[Document images with source code]
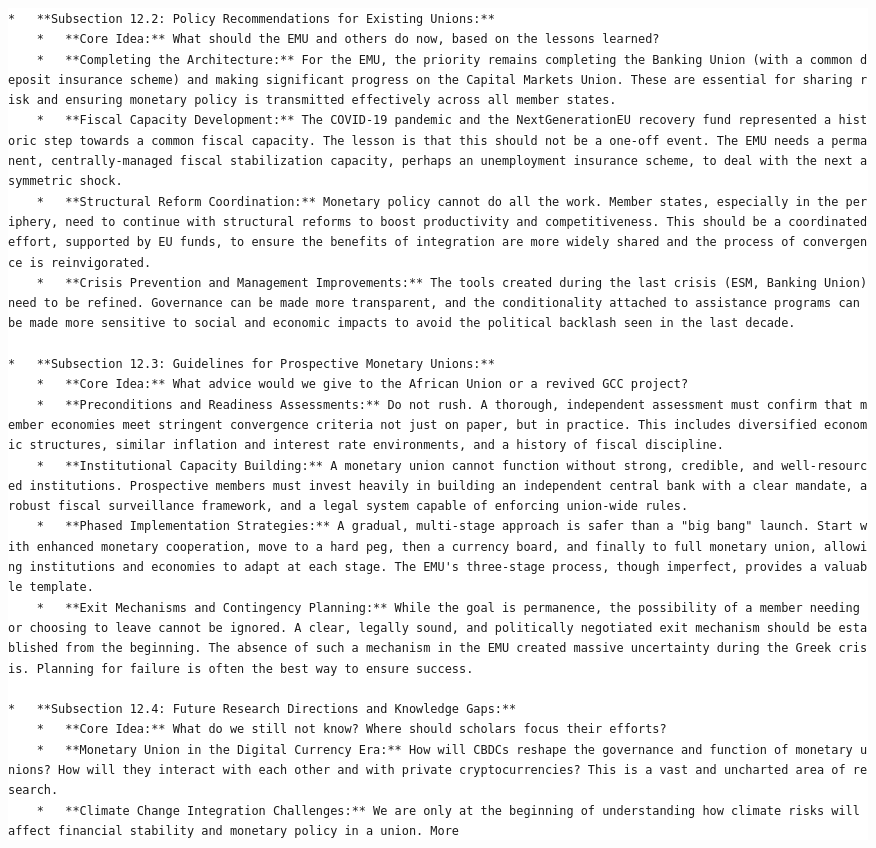     *   **Subsection 12.2: Policy Recommendations for Existing Unions:**
        *   **Core Idea:** What should the EMU and others do now, based on the lessons learned?
        *   **Completing the Architecture:** For the EMU, the priority remains completing the Banking Union (with a common deposit insurance scheme) and making significant progress on the Capital Markets Union. These are essential for sharing risk and ensuring monetary policy is transmitted effectively across all member states.
        *   **Fiscal Capacity Development:** The COVID-19 pandemic and the NextGenerationEU recovery fund represented a historic step towards a common fiscal capacity. The lesson is that this should not be a one-off event. The EMU needs a permanent, centrally-managed fiscal stabilization capacity, perhaps an unemployment insurance scheme, to deal with the next asymmetric shock.
        *   **Structural Reform Coordination:** Monetary policy cannot do all the work. Member states, especially in the periphery, need to continue with structural reforms to boost productivity and competitiveness. This should be a coordinated effort, supported by EU funds, to ensure the benefits of integration are more widely shared and the process of convergence is reinvigorated.
        *   **Crisis Prevention and Management Improvements:** The tools created during the last crisis (ESM, Banking Union) need to be refined. Governance can be made more transparent, and the conditionality attached to assistance programs can be made more sensitive to social and economic impacts to avoid the political backlash seen in the last decade.

    *   **Subsection 12.3: Guidelines for Prospective Monetary Unions:**
        *   **Core Idea:** What advice would we give to the African Union or a revived GCC project?
        *   **Preconditions and Readiness Assessments:** Do not rush. A thorough, independent assessment must confirm that member economies meet stringent convergence criteria not just on paper, but in practice. This includes diversified economic structures, similar inflation and interest rate environments, and a history of fiscal discipline.
        *   **Institutional Capacity Building:** A monetary union cannot function without strong, credible, and well-resourced institutions. Prospective members must invest heavily in building an independent central bank with a clear mandate, a robust fiscal surveillance framework, and a legal system capable of enforcing union-wide rules.
        *   **Phased Implementation Strategies:** A gradual, multi-stage approach is safer than a "big bang" launch. Start with enhanced monetary cooperation, move to a hard peg, then a currency board, and finally to full monetary union, allowing institutions and economies to adapt at each stage. The EMU's three-stage process, though imperfect, provides a valuable template.
        *   **Exit Mechanisms and Contingency Planning:** While the goal is permanence, the possibility of a member needing or choosing to leave cannot be ignored. A clear, legally sound, and politically negotiated exit mechanism should be established from the beginning. The absence of such a mechanism in the EMU created massive uncertainty during the Greek crisis. Planning for failure is often the best way to ensure success.

    *   **Subsection 12.4: Future Research Directions and Knowledge Gaps:**
        *   **Core Idea:** What do we still not know? Where should scholars focus their efforts?
        *   **Monetary Union in the Digital Currency Era:** How will CBDCs reshape the governance and function of monetary unions? How will they interact with each other and with private cryptocurrencies? This is a vast and uncharted area of research.
        *   **Climate Change Integration Challenges:** We are only at the beginning of understanding how climate risks will affect financial stability and monetary policy in a union. More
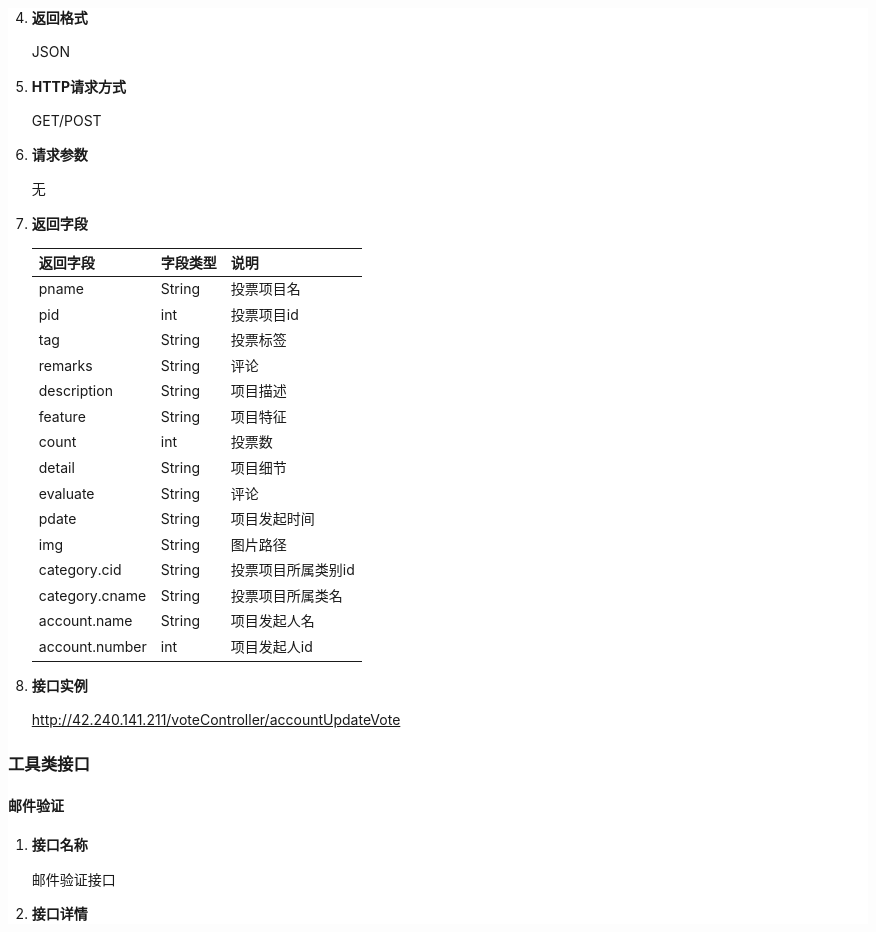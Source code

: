 4. **返回格式**

   JSON

5. **HTTP请求方式**

   GET/POST

6. **请求参数**

   无

7. **返回字段**

   | 返回字段       | 字段类型 | 说明               |
   | -------------- | -------- | ------------------ |
   | pname          | String   | 投票项目名         |
   | pid            | int      | 投票项目id         |
   | tag            | String   | 投票标签           |
   | remarks        | String   | 评论               |
   | description    | String   | 项目描述           |
   | feature        | String   | 项目特征           |
   | count          | int      | 投票数             |
   | detail         | String   | 项目细节           |
   | evaluate       | String   | 评论               |
   | pdate          | String   | 项目发起时间       |
   | img            | String   | 图片路径           |
   | category.cid   | String   | 投票项目所属类别id |
   | category.cname | String   | 投票项目所属类名   |
   | account.name   | String   | 项目发起人名       |
   | account.number | int      | 项目发起人id       |

8. **接口实例**

   http://42.240.141.211/voteController/accountUpdateVote

### 工具类接口

#### 邮件验证

1. **接口名称**

   邮件验证接口

2. **接口详情**
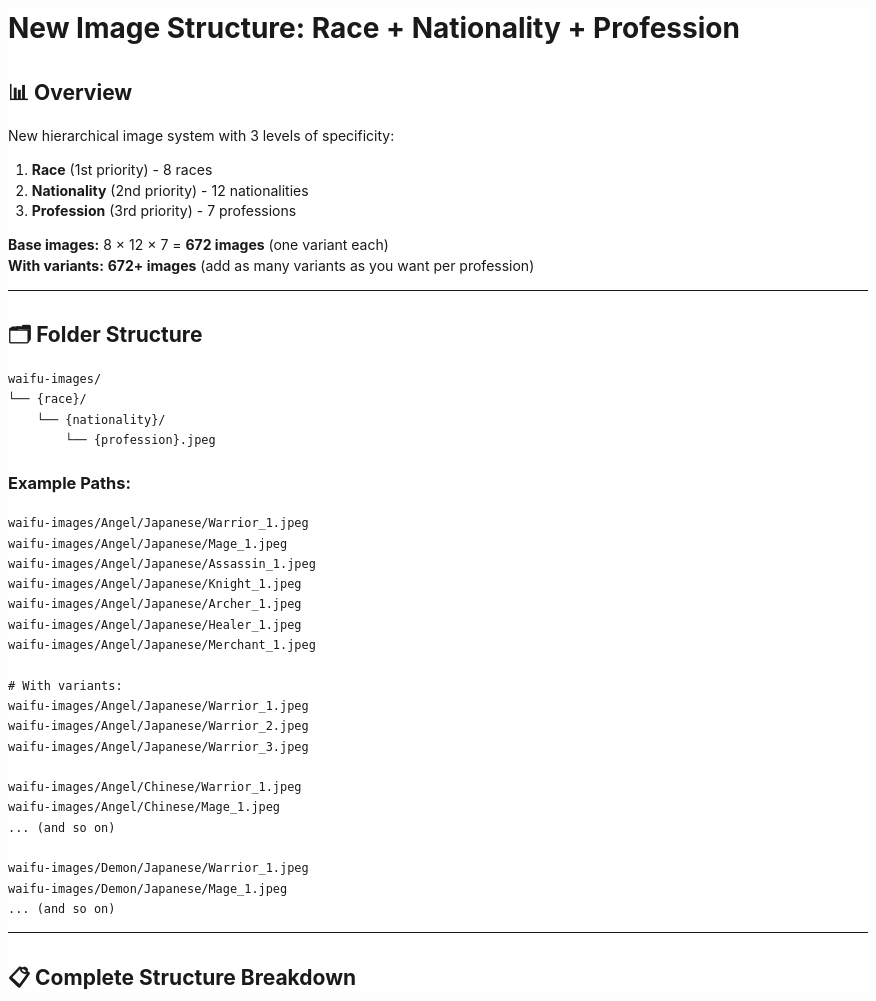 # New Image Structure: Race + Nationality + Profession

## 📊 **Overview**

New hierarchical image system with 3 levels of specificity:
1. **Race** (1st priority) - 8 races
2. **Nationality** (2nd priority) - 12 nationalities  
3. **Profession** (3rd priority) - 7 professions

**Base images:** 8 × 12 × 7 = **672 images** (one variant each)  
**With variants:** **672+ images** (add as many variants as you want per profession)

---

## 🗂️ **Folder Structure**

```
waifu-images/
└── {race}/
    └── {nationality}/
        └── {profession}.jpeg
```

### **Example Paths:**
```
waifu-images/Angel/Japanese/Warrior_1.jpeg
waifu-images/Angel/Japanese/Mage_1.jpeg
waifu-images/Angel/Japanese/Assassin_1.jpeg
waifu-images/Angel/Japanese/Knight_1.jpeg
waifu-images/Angel/Japanese/Archer_1.jpeg
waifu-images/Angel/Japanese/Healer_1.jpeg
waifu-images/Angel/Japanese/Merchant_1.jpeg

# With variants:
waifu-images/Angel/Japanese/Warrior_1.jpeg
waifu-images/Angel/Japanese/Warrior_2.jpeg
waifu-images/Angel/Japanese/Warrior_3.jpeg

waifu-images/Angel/Chinese/Warrior_1.jpeg
waifu-images/Angel/Chinese/Mage_1.jpeg
... (and so on)

waifu-images/Demon/Japanese/Warrior_1.jpeg
waifu-images/Demon/Japanese/Mage_1.jpeg
... (and so on)
```

---

## 📋 **Complete Structure Breakdown**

### WHAT TO WORK ON
In the data above, find the line that contains "the last decade." and the line that contains "enforcing union-wide rules.". Repeat exactly those lines and every line between them, and only those.

### OUTPUT
        *   **Crisis Prevention and Management Improvements:** The tools created during the last crisis (ESM, Banking Union) need to be refined. Governance can be made more transparent, and the conditionality attached to assistance programs can be made more sensitive to social and economic impacts to avoid the political backlash seen in the last decade.

    *   **Subsection 12.3: Guidelines for Prospective Monetary Unions:**
        *   **Core Idea:** What advice would we give to the African Union or a revived GCC project?
        *   **Preconditions and Readiness Assessments:** Do not rush. A thorough, independent assessment must confirm that member economies meet stringent convergence criteria not just on paper, but in practice. This includes diversified economic structures, similar inflation and interest rate environments, and a history of fiscal discipline.
        *   **Institutional Capacity Building:** A monetary union cannot function without strong, credible, and well-resourced institutions. Prospective members must invest heavily in building an independent central bank with a clear mandate, a robust fiscal surveillance framework, and a legal system capable of enforcing union-wide rules.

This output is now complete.